Hukuman yang dipersiapkan oleh TUHAN berupa pembuangan. Hal ini sesuai dengan ancaman yang sudah ada dalam perjanjian: “TUHAN telah menyentakkan mereka dari tanah mereka dalam murka dan kepanasan amarah dan gusar-Nya yang hebat, lalu melemparkan mereka ke negeri lain, seperti yang terjadi sekarang ini” (Ul. 29:28). Frasa “jauh di seberang Damsyik” (Am. 5:27b) menyiratkan jarak yang sangat jauh atau rujukan pada daerah bangsa Asyur. Bangsa Israel bukan hanya akan kehilangan tanah mereka saja. Mereka juga akan dibuang ke negeri yang jauh, di negeri bangsa yang tidak mengenal belas kasihan.
Kehilangan tanah berarti kehilangan segala sesuatu. Tidak ada lagi pusat-pusat ritual yang dijadikan tempat aman yang palsu. Tidak ada lagi istana, puri, benteng dan rumah mewah yang menyediakan kenyamanan. Tidak ada lagi kekuatan militer yang dibanggakan dan diandalkan. Dengan kata lain, mereka kehilangan apa yang paling berharga di mata mereka.

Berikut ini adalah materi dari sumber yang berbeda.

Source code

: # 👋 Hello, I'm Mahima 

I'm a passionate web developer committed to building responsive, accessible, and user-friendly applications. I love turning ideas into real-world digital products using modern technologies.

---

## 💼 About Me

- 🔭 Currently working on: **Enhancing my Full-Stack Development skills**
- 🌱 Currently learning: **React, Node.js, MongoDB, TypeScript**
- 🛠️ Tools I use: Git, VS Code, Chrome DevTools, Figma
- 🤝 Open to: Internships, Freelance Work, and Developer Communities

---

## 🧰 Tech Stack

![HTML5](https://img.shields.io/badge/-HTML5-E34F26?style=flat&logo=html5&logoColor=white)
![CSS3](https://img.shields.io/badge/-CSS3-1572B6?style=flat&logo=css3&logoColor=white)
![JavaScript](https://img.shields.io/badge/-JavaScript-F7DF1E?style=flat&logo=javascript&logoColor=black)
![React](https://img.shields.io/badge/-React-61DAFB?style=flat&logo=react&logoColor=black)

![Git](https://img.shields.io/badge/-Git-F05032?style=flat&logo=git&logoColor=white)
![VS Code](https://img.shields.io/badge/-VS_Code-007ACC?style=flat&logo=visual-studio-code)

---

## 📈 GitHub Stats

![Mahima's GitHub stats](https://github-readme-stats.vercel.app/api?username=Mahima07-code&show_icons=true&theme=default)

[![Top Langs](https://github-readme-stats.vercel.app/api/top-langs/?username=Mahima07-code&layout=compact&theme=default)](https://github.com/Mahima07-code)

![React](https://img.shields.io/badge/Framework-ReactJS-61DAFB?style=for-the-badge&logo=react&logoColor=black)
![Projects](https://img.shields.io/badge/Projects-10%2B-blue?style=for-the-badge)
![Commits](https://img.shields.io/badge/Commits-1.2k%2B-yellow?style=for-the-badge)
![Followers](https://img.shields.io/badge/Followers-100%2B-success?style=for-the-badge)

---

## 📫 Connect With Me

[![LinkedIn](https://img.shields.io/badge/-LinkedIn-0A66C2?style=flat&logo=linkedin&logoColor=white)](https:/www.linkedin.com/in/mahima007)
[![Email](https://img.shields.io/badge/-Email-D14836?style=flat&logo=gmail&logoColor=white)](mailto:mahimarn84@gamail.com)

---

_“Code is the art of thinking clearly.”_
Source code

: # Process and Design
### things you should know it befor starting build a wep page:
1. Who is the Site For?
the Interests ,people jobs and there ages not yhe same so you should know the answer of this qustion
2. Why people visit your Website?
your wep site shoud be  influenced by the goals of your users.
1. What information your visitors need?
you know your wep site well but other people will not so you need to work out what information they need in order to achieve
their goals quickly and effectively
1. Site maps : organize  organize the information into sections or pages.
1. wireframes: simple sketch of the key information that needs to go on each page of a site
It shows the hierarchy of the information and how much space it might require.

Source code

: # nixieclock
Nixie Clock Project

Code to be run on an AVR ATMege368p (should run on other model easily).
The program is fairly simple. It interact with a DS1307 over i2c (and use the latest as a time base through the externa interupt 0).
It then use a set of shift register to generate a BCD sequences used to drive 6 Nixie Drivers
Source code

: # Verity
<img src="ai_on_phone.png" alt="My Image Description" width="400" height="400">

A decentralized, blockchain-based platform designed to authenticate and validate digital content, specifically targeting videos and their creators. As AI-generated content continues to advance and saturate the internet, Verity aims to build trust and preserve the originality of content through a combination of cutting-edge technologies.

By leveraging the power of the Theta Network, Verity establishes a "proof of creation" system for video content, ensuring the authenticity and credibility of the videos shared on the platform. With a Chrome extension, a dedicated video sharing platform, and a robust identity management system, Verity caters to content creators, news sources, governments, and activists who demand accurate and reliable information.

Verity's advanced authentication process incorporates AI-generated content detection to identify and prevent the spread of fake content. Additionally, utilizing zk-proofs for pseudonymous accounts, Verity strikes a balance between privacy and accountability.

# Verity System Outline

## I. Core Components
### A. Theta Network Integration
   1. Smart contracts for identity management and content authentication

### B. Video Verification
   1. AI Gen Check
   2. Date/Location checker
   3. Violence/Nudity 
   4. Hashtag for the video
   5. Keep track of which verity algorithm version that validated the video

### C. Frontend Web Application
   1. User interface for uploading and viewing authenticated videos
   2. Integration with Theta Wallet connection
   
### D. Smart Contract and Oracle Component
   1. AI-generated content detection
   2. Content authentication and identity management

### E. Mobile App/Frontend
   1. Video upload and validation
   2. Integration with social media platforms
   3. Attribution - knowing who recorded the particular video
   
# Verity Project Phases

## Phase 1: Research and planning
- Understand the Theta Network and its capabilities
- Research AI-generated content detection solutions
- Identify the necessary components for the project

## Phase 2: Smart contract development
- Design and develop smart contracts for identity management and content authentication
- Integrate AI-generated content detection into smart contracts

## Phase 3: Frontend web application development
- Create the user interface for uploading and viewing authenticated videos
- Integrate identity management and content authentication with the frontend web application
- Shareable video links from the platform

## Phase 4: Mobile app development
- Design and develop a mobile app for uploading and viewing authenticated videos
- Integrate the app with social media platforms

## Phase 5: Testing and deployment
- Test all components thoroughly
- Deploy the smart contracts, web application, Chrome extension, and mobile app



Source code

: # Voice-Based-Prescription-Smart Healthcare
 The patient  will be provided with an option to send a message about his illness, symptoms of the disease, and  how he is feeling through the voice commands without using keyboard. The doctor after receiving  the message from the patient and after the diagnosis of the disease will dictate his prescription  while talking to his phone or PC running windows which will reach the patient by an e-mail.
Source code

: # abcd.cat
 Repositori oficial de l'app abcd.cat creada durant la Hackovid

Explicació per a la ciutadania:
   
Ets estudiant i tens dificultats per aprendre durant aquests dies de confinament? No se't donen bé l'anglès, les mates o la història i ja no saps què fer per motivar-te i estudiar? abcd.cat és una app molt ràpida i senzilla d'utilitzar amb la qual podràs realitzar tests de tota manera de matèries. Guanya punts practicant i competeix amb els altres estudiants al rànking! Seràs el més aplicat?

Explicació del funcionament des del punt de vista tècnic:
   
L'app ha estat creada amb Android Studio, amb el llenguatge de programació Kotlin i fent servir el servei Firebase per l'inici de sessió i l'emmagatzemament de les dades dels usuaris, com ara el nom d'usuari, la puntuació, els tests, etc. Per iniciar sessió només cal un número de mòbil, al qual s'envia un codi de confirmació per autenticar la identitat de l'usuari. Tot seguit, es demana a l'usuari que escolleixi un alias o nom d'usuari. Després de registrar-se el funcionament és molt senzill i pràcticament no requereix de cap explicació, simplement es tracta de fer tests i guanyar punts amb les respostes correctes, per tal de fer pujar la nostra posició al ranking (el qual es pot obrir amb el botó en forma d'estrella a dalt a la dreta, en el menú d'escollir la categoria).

Hal yang sama kadangkala TUHAN lakukan pada kita. Kekerasan hati dan kebebalan nurani dihancurkan melalui kehilangan apa yang dianggap paling berarti. Tidak memiliki apa-apa seringkali membuat orang lebih bisa menjadikan TUHAN sebagai satu-satunya dan segalanya. TUHAN menghancurkan semua perlindungan yang palsu dalam diri kita bukan untuk mencelakakan kita tetapi untuk menyadarkan kita tentang bahaya yang sesungguhnya, sehingga kita mulai mencari Dia. Soli Deo Gloria.